This summer
media sources are remembering the start of the First World War 100 years ago in
August 1914. Somewhat overshadowed has been the events of August, 1945 that
brought the Second World War to an end. On August 5, 1945 a U.S. Air Force
bomber dropped the first Atomic bomb on the Japanese city of Hiroshima. Four
days later a second Atomic bomb was dropped on the port city of Nagasaki. Five
days later on August 15 Japanese Emperor Hirohito and the Japanese government
agreed to accede to Allied demands and surrender unconditionally.
Earlier that
year, on May 8, 1945, the European Allies had accepted the surrender of Germany
after Hitler’s suicide. VE Day marked the end of the war in Europe and the
Allies could now turn their full attention to the defeat of Japan. Joseph
Stalin, the brutal Communist dictator in Russia, had refused to open an Asian
front against Japan until the defeat of Germany.
After VE Day
Stalin agreed to launch an attack on the Japanese puppet state in Mongolia
within three months. On July 26, 1945 the Allied leaders met at Potsdam and
issued a demand to Japan to surrender unconditionally or face utter
destruction. While the Russians built up their forces in the East, the United
States launched a series of devastating firebomb attacks on Japanese cities
from their recently taken islands in the Pacific.
When these
attacks failed to bring the Japanese to their knees, the Allies made
preparations for a full-scale attack on the Japanese mainland. Massive casualties
were projected on both sides.
Finally, by the beginning of August scientists had successfully tested
the Atom bomb. President Truman then made the decision to use the bomb.
I was six
years old at the time and have only the slightest recollection of that world-shattering
event. I don’t think anyone at the time could have imagined the awful
destruction caused by those two bombs. A few years later, after the Soviet
Union had managed to steal the technology and build their own bomb, I remember
participating in air raid drills in school. Teachers told us to crouch under
our desks or just put our heads on the desks with our hands over them. I guess
that this exercise was to protect against shattered windows but even we
children realized its futility.
As I got older I became somewhat aware of
the debate that had gone on within the Truman administration about the decision
to drop the bomb, as well as the debate that still goes on among scholars and
other commentators about the necessity and morality of the action. I’m sure
that this question is one in which there are strong arguments on both sides.
For myself, I still wonder why it was necessary to drop the second bomb on
Nagasaki only four days after Hiroshima.
Coincidentally,
at the time Nagasaki was the most Christian city in Japan. The day the Japanese
government agreed to surrender was August 15, the feast day of the Assumption
of the Blessed Virgin Mary into Heaven.
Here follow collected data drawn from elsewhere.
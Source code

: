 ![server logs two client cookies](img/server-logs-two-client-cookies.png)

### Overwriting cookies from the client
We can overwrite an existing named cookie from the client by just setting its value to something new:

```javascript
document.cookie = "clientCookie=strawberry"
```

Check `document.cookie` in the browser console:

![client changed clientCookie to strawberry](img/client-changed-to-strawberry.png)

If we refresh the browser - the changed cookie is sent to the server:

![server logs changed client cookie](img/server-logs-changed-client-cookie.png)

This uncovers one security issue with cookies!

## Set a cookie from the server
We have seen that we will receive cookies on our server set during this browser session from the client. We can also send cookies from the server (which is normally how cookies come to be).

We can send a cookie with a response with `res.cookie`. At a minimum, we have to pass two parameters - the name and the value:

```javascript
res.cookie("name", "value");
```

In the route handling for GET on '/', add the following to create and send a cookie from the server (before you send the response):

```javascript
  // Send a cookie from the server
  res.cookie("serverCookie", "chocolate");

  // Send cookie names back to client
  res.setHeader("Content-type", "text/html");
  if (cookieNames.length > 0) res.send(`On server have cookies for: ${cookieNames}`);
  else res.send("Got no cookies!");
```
Although Catholics had celebrated the
feast of the Assumption on August 15 for centuries, the doctrine had never been
officially defined by the Church.
Maybe it was
the awful destruction of the Second World War, maybe it was the horror of
Hiroshima and Nagasaki, and maybe it was the prospect of an atomic arms race,
but only five years after the surrender of Japan on August 15, Pope Pius XII,
in a rare exercise of Papal infallibility, declared that belief in the
Assumption of Mary was a binding doctrine of the Catholic church.
So far,
despite the Cold War and the continued development of nuclear weapons, the
bombing of Hiroshima and Nagasaki remain unique. Although warfare has continued, there has thankfully been no
worldwide conflagration to match either WWI or WWII. It might not seem so, but since August 15, 1945 we
have witnessed an unprecedented era of peace.